Acompanhei a trajetória de Pelé nos campos de futebol desde os seus 17 anos. Era seu fã. Adorava seus gols sensacionais. Por muitas vezes na juventude, fui chamado pelo seu apelido e o recusei, porque via na expressão de quem assim me tratava certo desdém para com aquilo que Pelé representava. E também, por não me considerar a altura do seu significado. Aquilo soava para mim, como se fosse mais um “neguinho” que deu sorte e não alguém que tinha talento, como o Pelé. Ou seja, Pelé incomodava mesmo sendo o padrão de humildade que todos esperavam de um negro pobre no Brasil. O problema na verdade é que ele tinha dado certo.
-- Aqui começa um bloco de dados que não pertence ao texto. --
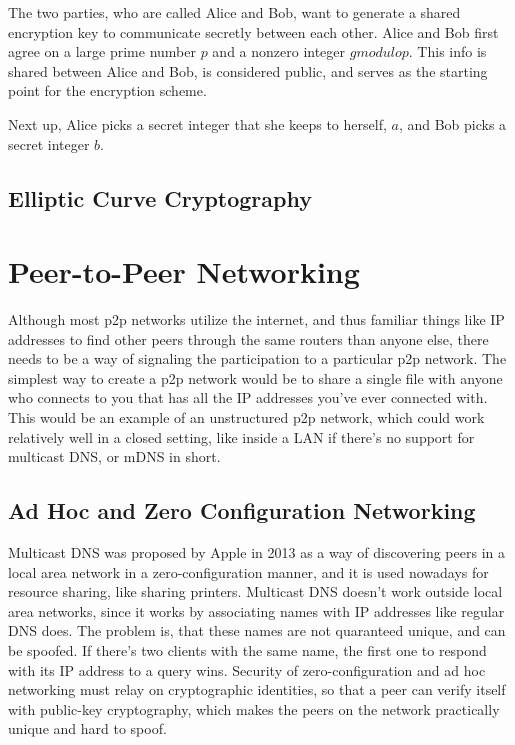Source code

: The two parties, who are called Alice and Bob, want to generate a shared encryption key to communicate secretly between each other. Alice and Bob first agree on a large prime number \(p\) and a nonzero integer \(g  modulo  p\). This info is shared between Alice and Bob, is considered public, and serves as the starting point for the encryption scheme.
						
Next up, Alice picks a secret integer that she keeps to herself, \(a\), and Bob picks a secret integer \(b\). 
						

\section{Elliptic Curve Cryptography}
						
\chapter{Peer-to-Peer Networking}
\label{Peer-to-Peer Networking}
Although most p2p networks utilize the internet, and thus familiar things like IP addresses to find other peers through the same routers than anyone else, there needs to be a way of signaling the participation to a particular p2p network. The simplest way to create a p2p network would be to share a single file with anyone who connects to you that has all the IP addresses you've ever connected with. This would be an example of an unstructured p2p network, which could work relatively well in a closed setting, like inside a LAN if there's no support for multicast DNS, or mDNS in short.

\section{Ad Hoc and Zero Configuration Networking}
Multicast DNS was proposed by Apple in 2013\cite{Cheshire2013-ja} as a way of discovering peers in a local area network in a zero-configuration manner, and it is used nowadays for resource sharing, like sharing printers. Multicast DNS doesn't work outside local area networks, since it works by associating names with IP addresses like regular DNS does. The problem is, that these names are not quaranteed unique, and can be spoofed. If there's two clients with the same name, the first one to respond with its IP address to a query wins.\cite{Pdp2008-tg} Security of zero-configuration and ad hoc networking must relay on cryptographic identities, so that a peer can verify itself with public-key cryptography, which makes the peers on the network practically unique and hard to spoof.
No período da ditadura tentaram a todo custo imputar a Pelé as responsabilidades de um Salvador da Pátria no plano da política ao tempo que se passava pano ou era conivente com os verdadeiros responsáveis pela tragédia que se abateu sobre o país durante 21 anos. Queriam responsabilizar Pelé pelos maus feitos de uma elite escravocrata e arrogante que escravizou de forma brutal milhões de semelhantes ao Rei do futebol ao longo de quase quatro séculos.  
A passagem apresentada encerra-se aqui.